Temperature-modulated PDT

Similarly, he says, temperature-modulated PDT appears to improve results. In a recently completed 20-patient trial, investigators incubated ALA for one hour under occlusion with a heating pad on patients’ extremities (left or right, chosen at random). Then investigators applied 10 J/cm2 of blue light.

At two months post-treatment, clearance rates of study patients’ heated extremities were approximately 88 percent, versus 66 percent on the unheated side (Willey A, Anderson RR, Sakamoto FH. Submitted for publication: Dermatol Surg).

At six months post-treatment, heated limbs generally remained clear, says study co-author Andrea Willey, M.D., assistant clinical professor of dermatology at the University of California, Davis. However, she says, investigators began to observe AK recurrences on unheated limbs at this point. More importantly, she says that some study patients have remained clear up to 1.5 years post-treatment.

“I have also completed a follow-up study of 20 additional patients who were treated on both arms and followed for a year to see if the efficacy lasts. We found that results last for at least a year (manuscript in preparation),” Dr. Willey says.

Just as physicians apply contact cooling during laser or other skin resurfacing procedures, Dr. Bhatia says, “Many dermatologists use a fan to keep the patient’s skin cool during PDT. But the problem is that cooling the skin creates vasoconstriction.” This decreases the amount of oxygen - which must be converted to cytotoxic singlet oxygen to accomplish the desired tissue destruction - present in the treated skin (Tyrrell J, Campbell SM, Curnow A. J Photochem Photobiol B. 2011;103(1):1-7).

Conversely, he says, heating the skin during incubation both increases the absorption of the porphyrin and dilates blood vessels in the heated area.

“The latter creates more of an oxygen layer that can be converted,” Dr. Bhatia says. The result is better uptake of the photosensitizer by tissues, and stronger conversion by the light. These factors appear to result in stronger post-treatment reactions and better long-term results, particularly for subclinical lesions, he adds.

Attitude adjustment

Dermatologists also may need an attitude adjustment regarding PDT, he says. In this regard, Dr. Bhatia recommends focusing on treatment outcomes rather than short-term symptoms. Many dermatologists are so concerned about the pain and redness that patients experience during and after treatment that they overlook the reductions in AK counts patients can achieve about three months post-treatment, he explains.

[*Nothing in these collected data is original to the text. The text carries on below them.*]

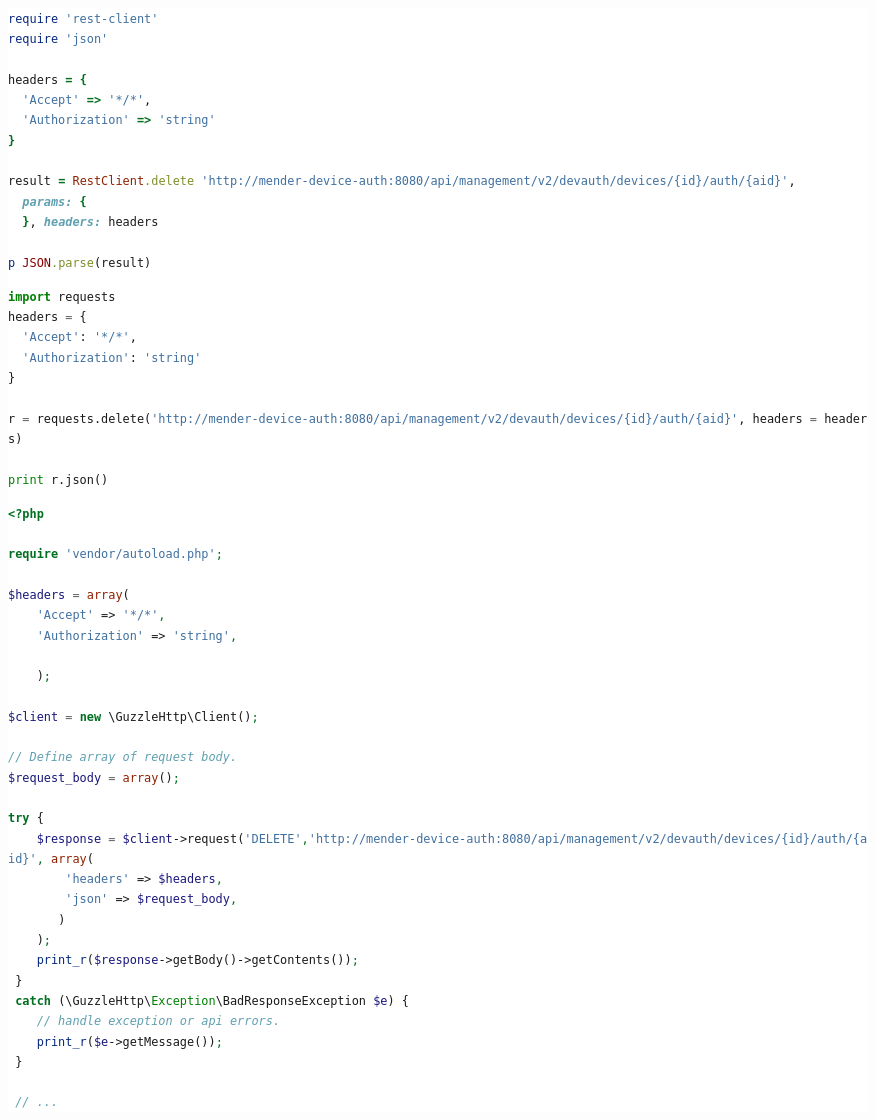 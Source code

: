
 ```ruby
require 'rest-client'
require 'json'

headers = {
  'Accept' => '*/*',
  'Authorization' => 'string'
}

result = RestClient.delete 'http://mender-device-auth:8080/api/management/v2/devauth/devices/{id}/auth/{aid}',
  params: {
  }, headers: headers

p JSON.parse(result)

```

```python
import requests
headers = {
  'Accept': '*/*',
  'Authorization': 'string'
}

r = requests.delete('http://mender-device-auth:8080/api/management/v2/devauth/devices/{id}/auth/{aid}', headers = headers)

print r.json()

```

```php
<?php

require 'vendor/autoload.php';

$headers = array(
    'Accept' => '*/*',
    'Authorization' => 'string',
    
    );

$client = new \GuzzleHttp\Client();

// Define array of request body.
$request_body = array();

try {
    $response = $client->request('DELETE','http://mender-device-auth:8080/api/management/v2/devauth/devices/{id}/auth/{aid}', array(
        'headers' => $headers,
        'json' => $request_body,
       )
    );
    print_r($response->getBody()->getContents());
 }
 catch (\GuzzleHttp\Exception\BadResponseException $e) {
    // handle exception or api errors.
    print_r($e->getMessage());
 }

 // ...

```
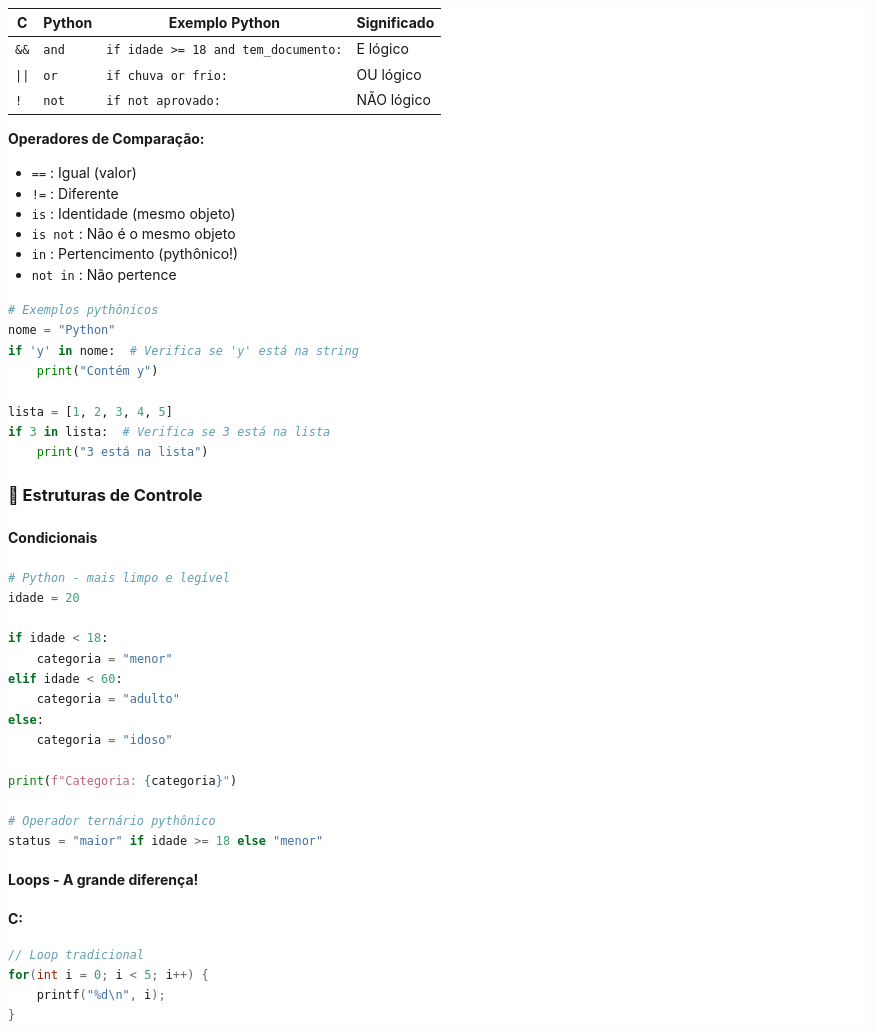 | C | Python | Exemplo Python | Significado |
|---|--------|----------------|-------------|
| `&&` | `and` | `if idade >= 18 and tem_documento:` | E lógico |
| `\|\|` | `or` | `if chuva or frio:` | OU lógico |
| `!` | `not` | `if not aprovado:` | NÃO lógico |

**Operadores de Comparação:**

- `==` : Igual (valor)
- `!=` : Diferente  
- `is` : Identidade (mesmo objeto)
- `is not` : Não é o mesmo objeto
- `in` : Pertencimento (pythônico!)
- `not in` : Não pertence

```python
# Exemplos pythônicos
nome = "Python"
if 'y' in nome:  # Verifica se 'y' está na string
    print("Contém y")

lista = [1, 2, 3, 4, 5]
if 3 in lista:  # Verifica se 3 está na lista
    print("3 está na lista")
```

### 🔄 Estruturas de Controle

#### **Condicionais**

```python
# Python - mais limpo e legível
idade = 20

if idade < 18:
    categoria = "menor"
elif idade < 60:
    categoria = "adulto"
else:
    categoria = "idoso"

print(f"Categoria: {categoria}")

# Operador ternário pythônico
status = "maior" if idade >= 18 else "menor"
```

#### **Loops - A grande diferença!**

**C:**

```c
// Loop tradicional
for(int i = 0; i < 5; i++) {
    printf("%d\n", i);
}
```
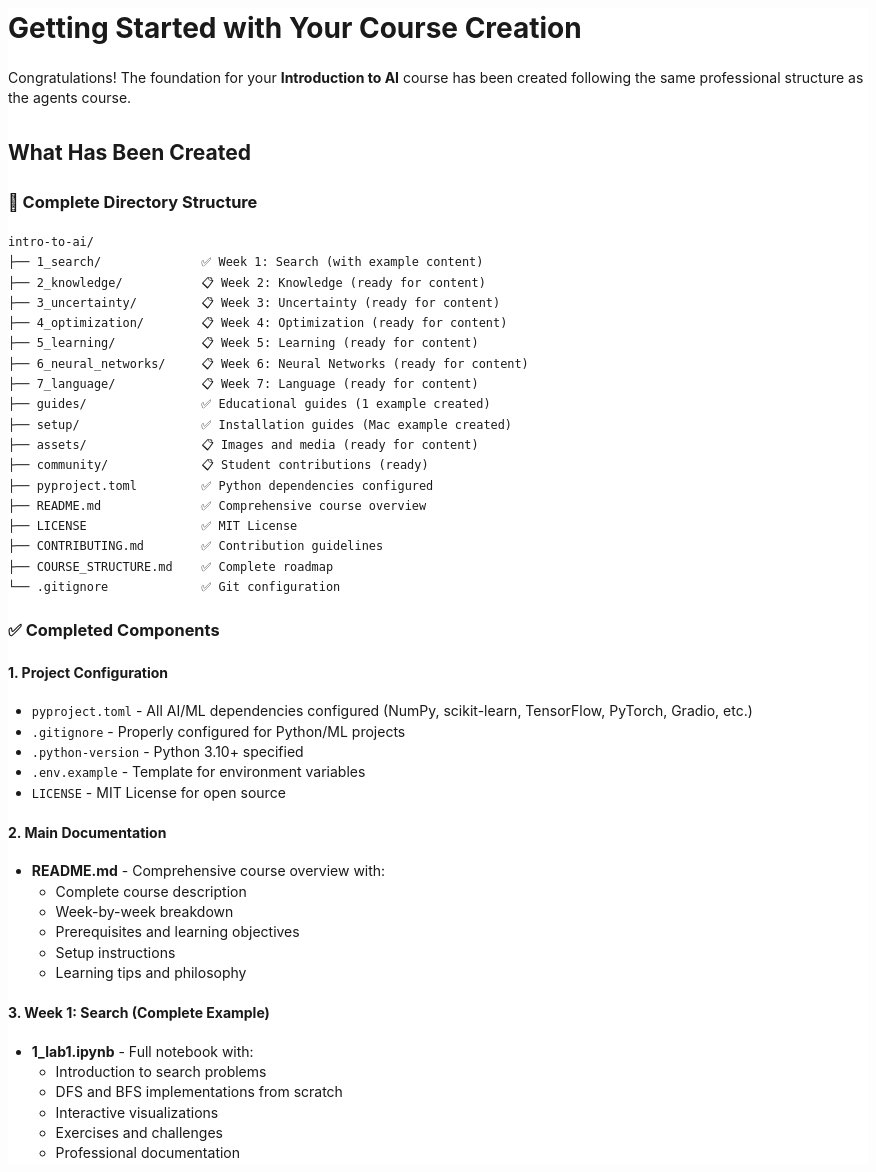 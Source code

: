 # Getting Started with Your Course Creation

Congratulations! The foundation for your **Introduction to AI** course has been created following the same professional structure as the agents course.

## What Has Been Created

### 📁 Complete Directory Structure

```
intro-to-ai/
├── 1_search/              ✅ Week 1: Search (with example content)
├── 2_knowledge/           📋 Week 2: Knowledge (ready for content)
├── 3_uncertainty/         📋 Week 3: Uncertainty (ready for content)
├── 4_optimization/        📋 Week 4: Optimization (ready for content)
├── 5_learning/            📋 Week 5: Learning (ready for content)
├── 6_neural_networks/     📋 Week 6: Neural Networks (ready for content)
├── 7_language/            📋 Week 7: Language (ready for content)
├── guides/                ✅ Educational guides (1 example created)
├── setup/                 ✅ Installation guides (Mac example created)
├── assets/                📋 Images and media (ready for content)
├── community/             📋 Student contributions (ready)
├── pyproject.toml         ✅ Python dependencies configured
├── README.md              ✅ Comprehensive course overview
├── LICENSE                ✅ MIT License
├── CONTRIBUTING.md        ✅ Contribution guidelines
├── COURSE_STRUCTURE.md    ✅ Complete roadmap
└── .gitignore             ✅ Git configuration
```

### ✅ Completed Components

#### 1. **Project Configuration**
- `pyproject.toml` - All AI/ML dependencies configured (NumPy, scikit-learn, TensorFlow, PyTorch, Gradio, etc.)
- `.gitignore` - Properly configured for Python/ML projects
- `.python-version` - Python 3.10+ specified
- `.env.example` - Template for environment variables
- `LICENSE` - MIT License for open source

#### 2. **Main Documentation**
- **README.md** - Comprehensive course overview with:
  - Complete course description
  - Week-by-week breakdown
  - Prerequisites and learning objectives
  - Setup instructions
  - Learning tips and philosophy

#### 3. **Week 1: Search (Complete Example)**
- **1_lab1.ipynb** - Full notebook with:
  - Introduction to search problems
  - DFS and BFS implementations from scratch
  - Interactive visualizations
  - Exercises and challenges
  - Professional documentation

“If we manage the reactions with good symptomatic control, we can get patients to stick with it, and they will reach those outcomes. But many of us are so concerned about the pain and other issues that we’re reluctant to give patients a second treatment,” or to use PDT at all.

“Another subject of some controversy is the role of antihistamine,” which Dr. Bhatia says physicians can prescribe to minimize the spike in mast cells that occurs over approximately 72 hours after PDT. “That’s still not a proven protocol - it’s theoretical, based on fact that in the first 72 hours, there is a high proliferation of mast cells as a result of the histamine release. Patients experience anticipated swelling, redness and itching (Brooke RC, Sinha A, Sidhu MK, et al. J Invest Dermatol. 2006;126(10):2296-301).”

Giving an antihistamine early on can help reduce some of these reactions without hindering outcomes, he says. Conversely, using steroids might quell the inflammatory reaction to a degree that compromises results, Dr. Bhatia says.

Disclosures: Dr. Bhatia is a consultant and investigator for DUSA Pharmaceuticals. Dr. Willey is an adviser for DUSA and has received honoraria from the company.